What the task requires =>
Word for word, print each line of the listing below; pictures stay out.

Records for the exercise =>

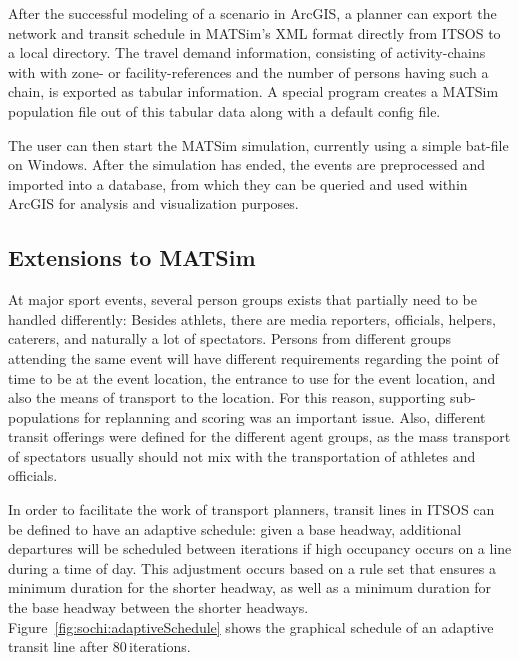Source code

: After the successful modeling of a scenario in ArcGIS, a planner can export
the network and transit schedule in MATSim's XML format directly from ITSOS to a
local directory. The travel demand information, consisting of activity-chains
with with zone- or facility-references and the number of persons having such a
chain, is exported as tabular information. A special program creates a MATSim
population file out of this tabular data along with a default config file.

The user can then start the MATSim simulation, currently using a simple bat-file
on Windows. After the simulation has ended, the events are preprocessed and
imported into a database, from which they can be queried and used within ArcGIS
for analysis and visualization purposes.

\subsection{Extensions to MATSim}
At major sport events, several person groups exists that partially need to be
handled differently: Besides athlets, there are media reporters, officials,
helpers, caterers, and naturally a lot of spectators. Persons from different
groups attending the same event will have different requirements regarding the
point of time to be at the event location, the entrance to use for the event
location, and also the means of transport to the location.  For this reason,
supporting sub-populations for replanning and scoring was an important issue.
Also, different transit offerings were defined for the different agent groups,
as the mass transport of spectators usually should not mix with the
transportation of athletes and officials.

In order to facilitate the work of transport planners, transit lines in
ITSOS can be defined to have an adaptive schedule: given a base headway,
additional departures will be scheduled between iterations if high
occupancy occurs on a line during a time of day. This adjustment occurs based
on a rule set that ensures a minimum duration for the shorter headway, as well
as a minimum duration for the base headway between the shorter headways.
Figure~\ref{fig:sochi:adaptiveSchedule} shows the graphical schedule of an
adaptive transit line after 80\,iterations.

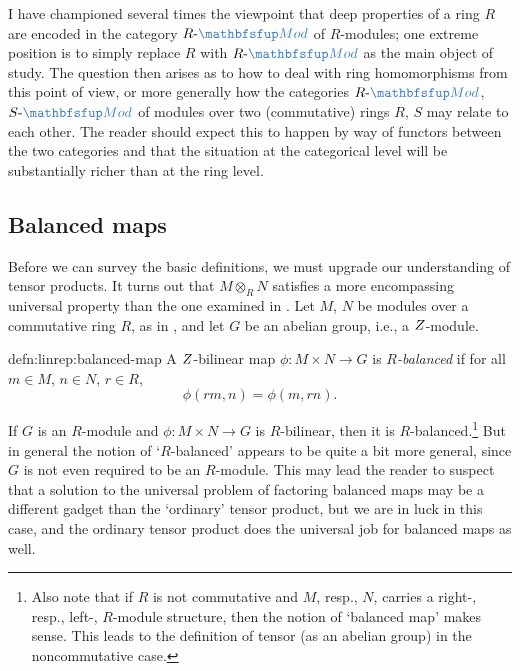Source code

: I have championed several times the viewpoint that deep properties of
a ring $R$ are encoded in the category $R\text{-}\categ{Mod}$ of
$R$-modules; one extreme position is to simply replace $R$ with
$R\text{-}\categ{Mod}$ as the main object of study. The question then
arises as to how to deal with ring homomorphisms from this point of
view, or more generally how the categories $R\text{-}\categ{Mod}$,
$S\text{-}\categ{Mod}$ of modules over two (commutative) rings $R$,
$S$ may relate to each other. The reader should expect this to happen
by way of functors between the two categories and that the situation
at the categorical level will be substantially richer than at the ring
level.

\subsection{Balanced maps}
\label{subsec:linrep:balanced-maps}
Before we can survey the basic definitions, we must upgrade our
understanding of tensor products. It turns out that $M \otimes_R N$
satisfies a more encompassing universal property than the one examined
in
. Let
$M$, $N$ be modules over a commutative ring $R$, as in
,
and let $G$ be an abelian group, i.e., a $\Z$-module.

\begin{defn}{}{defn:linrep:balanced-map}
  A $\Z$-bilinear map $\phi : M \times N \to G$ is \emph{$R$-balanced}
  if for all $m \in M$, $n \in N$, $r \in R$,
  \[
    \phi(rm, n) = \phi(m, rn).
  \]
\end{defn}

If $G$ is an $R$-module and $\phi : M \times N \to G$ is $R$-bilinear,
then it is $R$-balanced.\footnote{Also note that if $R$ is not
  commutative and $M$, resp., $N$, carries a right-, resp., left-,
  $R$-module structure, then the notion of `balanced map' makes sense.
  This leads to the definition of tensor (as an abelian group) in the
  noncommutative case.} But in general the notion of `$R$-balanced'
appears to be quite a bit more general, since $G$ is not even required
to be an $R$-module. This may lead the reader to suspect that a
solution to the universal problem of factoring balanced maps may be a
different gadget than the `ordinary' tensor product, but we are in
luck in this case, and the ordinary tensor product does the universal
job for balanced maps as well.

Task output =>
Source code

: After the successful modeling of a scenario in ArcGIS, a planner can export
the network and transit schedule in MATSim's XML format directly from ITSOS to a
local directory. The travel demand information, consisting of activity-chains
with with zone- or facility-references and the number of persons having such a
chain, is exported as tabular information. A special program creates a MATSim
population file out of this tabular data along with a default config file.

The user can then start the MATSim simulation, currently using a simple bat-file
on Windows. After the simulation has ended, the events are preprocessed and
imported into a database, from which they can be queried and used within ArcGIS
for analysis and visualization purposes.

\subsection{Extensions to MATSim}
At major sport events, several person groups exists that partially need to be
handled differently: Besides athlets, there are media reporters, officials,
helpers, caterers, and naturally a lot of spectators. Persons from different
groups attending the same event will have different requirements regarding the
point of time to be at the event location, the entrance to use for the event
location, and also the means of transport to the location.  For this reason,
supporting sub-populations for replanning and scoring was an important issue.
Also, different transit offerings were defined for the different agent groups,
as the mass transport of spectators usually should not mix with the
transportation of athletes and officials.

In order to facilitate the work of transport planners, transit lines in
ITSOS can be defined to have an adaptive schedule: given a base headway,
additional departures will be scheduled between iterations if high
occupancy occurs on a line during a time of day. This adjustment occurs based
on a rule set that ensures a minimum duration for the shorter headway, as well
as a minimum duration for the base headway between the shorter headways.
Figure~\ref{fig:sochi:adaptiveSchedule} shows the graphical schedule of an
adaptive transit line after 80\,iterations.

Source code

: I have championed several times the viewpoint that deep properties of
a ring $R$ are encoded in the category $R\text{-}\categ{Mod}$ of
$R$-modules; one extreme position is to simply replace $R$ with
$R\text{-}\categ{Mod}$ as the main object of study. The question then
arises as to how to deal with ring homomorphisms from this point of
view, or more generally how the categories $R\text{-}\categ{Mod}$,
$S\text{-}\categ{Mod}$ of modules over two (commutative) rings $R$,
$S$ may relate to each other. The reader should expect this to happen
by way of functors between the two categories and that the situation
at the categorical level will be substantially richer than at the ring
level.

\subsection{Balanced maps}
\label{subsec:linrep:balanced-maps}
Before we can survey the basic definitions, we must upgrade our
understanding of tensor products. It turns out that $M \otimes_R N$
satisfies a more encompassing universal property than the one examined
in
. Let
$M$, $N$ be modules over a commutative ring $R$, as in
,
and let $G$ be an abelian group, i.e., a $\Z$-module.

\begin{defn}{}{defn:linrep:balanced-map}
  A $\Z$-bilinear map $\phi : M \times N \to G$ is \emph{$R$-balanced}
  if for all $m \in M$, $n \in N$, $r \in R$,
  \[
    \phi(rm, n) = \phi(m, rn).
  \]
\end{defn}

If $G$ is an $R$-module and $\phi : M \times N \to G$ is $R$-bilinear,
then it is $R$-balanced.\footnote{Also note that if $R$ is not
  commutative and $M$, resp., $N$, carries a right-, resp., left-,
  $R$-module structure, then the notion of `balanced map' makes sense.
  This leads to the definition of tensor (as an abelian group) in the
  noncommutative case.} But in general the notion of `$R$-balanced'
appears to be quite a bit more general, since $G$ is not even required
to be an $R$-module. This may lead the reader to suspect that a
solution to the universal problem of factoring balanced maps may be a
different gadget than the `ordinary' tensor product, but we are in
luck in this case, and the ordinary tensor product does the universal
job for balanced maps as well.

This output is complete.